Segment Start: Record excerpts

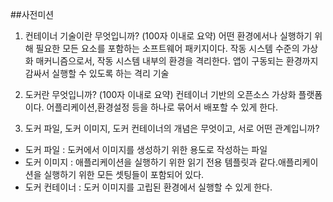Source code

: ##사전미션

1. 컨테이너 기술이란 무엇입니까? (100자 이내로 요약)
   어떤 환경에서나 실행하기 위해 필요한 모든 요소를 포함하는 소프트웨어 패키지이다.
   작동 시스템 수준의 가상화 매커니즘으로서, 작동 시스템 내부의 환경을 격리한다.
   앱이 구동되는 환경까지 감싸서 실행할 수 있도록 하는 격리 기술

2. 도커란 무엇입니까? (100자 이내로 요약)
   컨테이너 기반의 오픈소스 가상화 플랫폼이다. 어플리케이션,환경설정 등을 하나로 묶어서 배포할 수 있게 한다.

3. 도커 파일, 도커 이미지, 도커 컨테이너의 개념은 무엇이고, 서로 어떤 관계입니까?

- 도커 파일 : 도커에서 이미지를 생성하기 위한 용도로 작성하는 파일
- 도커 이미지 : 애플리케이션을 실행하기 위한 읽기 전용 템플릿과 같다.애플리케이션을 실행하기 위한 모든 셋팅들이 포함되어 있다.
- 도커 컨테이너 : 도커 이미지를 고립된 환경에서 실행할 수 있게 한다.
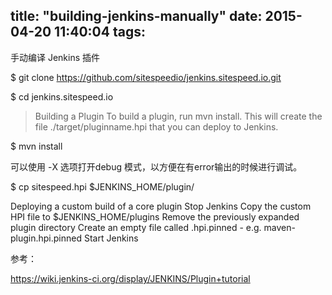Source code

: title: "building-jenkins-manually"
date: 2015-04-20 11:40:04
tags:
---

手动编译 Jenkins 插件


$ git clone https://github.com/sitespeedio/jenkins.sitespeed.io.git

$ cd jenkins.sitespeed.io

> Building a Plugin
> To build a plugin, run mvn install. This will create the file ./target/pluginname.hpi that you can deploy to Jenkins.

$ mvn install

可以使用 -X 选项打开debug 模式，以方便在有error输出的时候进行调试。

$ cp sitespeed.hpi $JENKINS_HOME/plugin/

Deploying a custom build of a core plugin
Stop Jenkins
Copy the custom HPI file to $JENKINS_HOME/plugins
Remove the previously expanded plugin directory
Create an empty file called <plugin>.hpi.pinned - e.g. maven-plugin.hpi.pinned
Start Jenkins


参考：

https://wiki.jenkins-ci.org/display/JENKINS/Plugin+tutorial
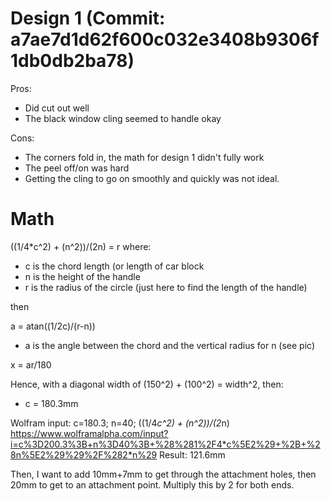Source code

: # Design 1 (Commit: a7ae7d1d62f600c032e3408b9306f1db0db2ba78)

Pros:
- Did cut out well
- The black window cling seemed to handle okay

Cons:
- The corners fold in, the math for design 1 didn't fully work
- The peel off/on was hard
- Getting the cling to go on smoothly and quickly was not ideal.

# Math

((1/4*c^2) + (n^2))/(2n) = r
where:
- c is the chord length (or length of car block
- n is the height of the handle
- r is the radius of the circle (just here to find the length of the handle)

then

a = atan((1/2c)/(r-n))
- a is the angle between the chord and the vertical radius for n (see pic)

x = ar/180

Hence, with a diagonal width of (150^2) + (100^2) = width^2, then:
- c = 180.3mm

Wolfram input:
c=180.3; n=40; ((1/4*c^2) + (n^2))/(2*n)
https://www.wolframalpha.com/input?i=c%3D200.3%3B+n%3D40%3B+%28%281%2F4*c%5E2%29+%2B+%28n%5E2%29%29%2F%282*n%29
Result: 121.6mm

Then, I want to add 10mm+7mm to get through the attachment holes, then 20mm to get to an attachment point. Multiply this by 2 for both ends.


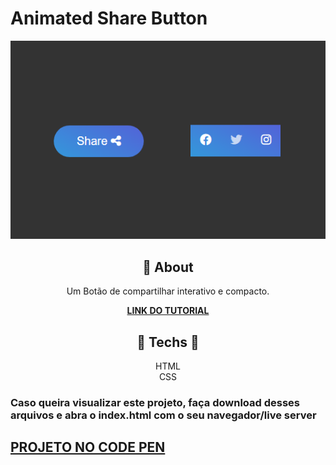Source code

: #  **Animated Share Button**

<div align="center">

![print do projeto](print.png)

</div>

<div align="center">

## 	&#127919; **About**
Um Botão de compartilhar interativo e compacto.

</div>

<div align="center"><a href="https://www.youtube.com/watch?v=tDtipstdYBA&ab_channel=DarkCode"> 

**LINK DO TUTORIAL** 

</a></div>

<div align="center">

</div>
<div align="center">

## 🔧 **Techs** 🔧

HTML<br/>
CSS<br/>

</div>

### Caso queira visualizar este projeto, faça download desses arquivos e abra o index.html com o seu navegador/live server

## <a href="https://codepen.io/thiagofang/pen/bGMQrRW">PROJETO NO CODE PEN</a>
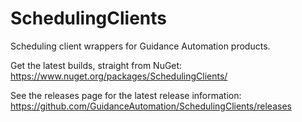# SchedulingClients

Scheduling client wrappers for Guidance Automation products.

Get the latest builds, straight from NuGet:
https://www.nuget.org/packages/SchedulingClients/

See the releases page for the latest release information:
https://github.com/GuidanceAutomation/SchedulingClients/releases
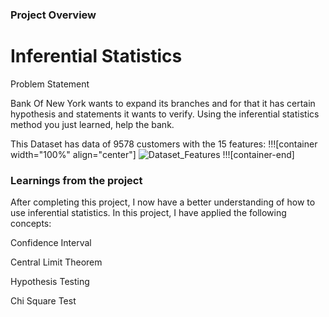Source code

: ### Project Overview

 # **Inferential Statistics**

Problem Statement

Bank Of New York wants to expand its branches and for that it has certain hypothesis and statements it wants to verify. Using the inferential statistics method you just learned, help the bank.

This Dataset has data of 9578 customers with the 15 features:
!!![container width="100%" align="center"]
![Dataset_Features](undefined/account/b16/6a1f0c95-2915-474c-917f-dc711cc8d89b/b-497/0f791d0f-7cf7-4bd0-8505-903743122860/file.JPG)
!!![container-end]



### Learnings from the project

 After completing this project, I now have a better understanding of how to use inferential statistics. In this project, I have applied the following concepts:

Confidence Interval

Central Limit Theorem

Hypothesis Testing

Chi Square Test



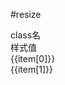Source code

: #resize

<script setup>
import { useData } from 'vitepress'
import { ref } from 'vue'

const { page } = useData()


const list = ref([
  ['resize-none','resize: none;'],
  ['resize-y','resize: vertical;'],
  ['resize-x','resize: horizontal;'],
  ['resize','resize: both;'],
])
</script>

<div class="a-flex a-row a-jc-sb a-border-b a-h-30"  >
  <div class="a-flex-1">class名</div>
  <div class="a-flex-1">样式值</div>
</div>
<div class="a-h-200 a-flex-1" style="overflow-y:auto;max-height: 300px">
  <div class="a-flex a-row a-jc-sb a-border-b a-min-h-30" v-for="(item, index) in list" :key="index" >
    <div class="a-flex-1">{{item[0]}}</div>
    <div class="a-flex-1">{{item[1]}}</div>
  </div>
</div>

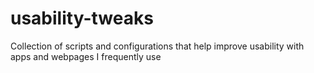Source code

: # usability-tweaks
Collection of scripts and configurations that help improve usability with apps and webpages I frequently use

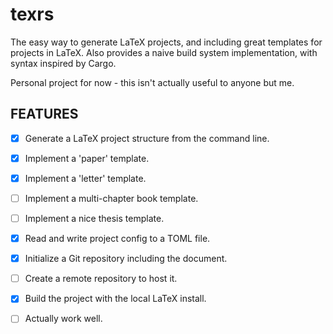 # texrs

The easy way to generate LaTeX projects, and including great templates for projects in LaTeX. Also provides a naive build system implementation, with syntax inspired by
Cargo.

Personal project for now - this isn't actually useful to anyone but me.

## FEATURES

- [x] Generate a LaTeX project structure from the command line.
- [x] Implement a 'paper' template.
- [x] Implement a 'letter' template.
- [ ] Implement a multi-chapter book template.
- [ ] Implement a nice thesis template.

- [x] Read and write project config to a TOML file.
- [x] Initialize a Git repository including the document.
- [ ] Create a remote repository to host it.

- [x] Build the project with the local LaTeX install.
- [ ] Actually work well.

Segment End: Record excerpts

▸ Task requirements: Copy each line of the material where "install" is found.

▸ Written solution:
> To build a plugin, run mvn install. This will create the file ./target/pluginname.hpi that you can deploy to Jenkins.
$ mvn install
- [x] Build the project with the local LaTeX install.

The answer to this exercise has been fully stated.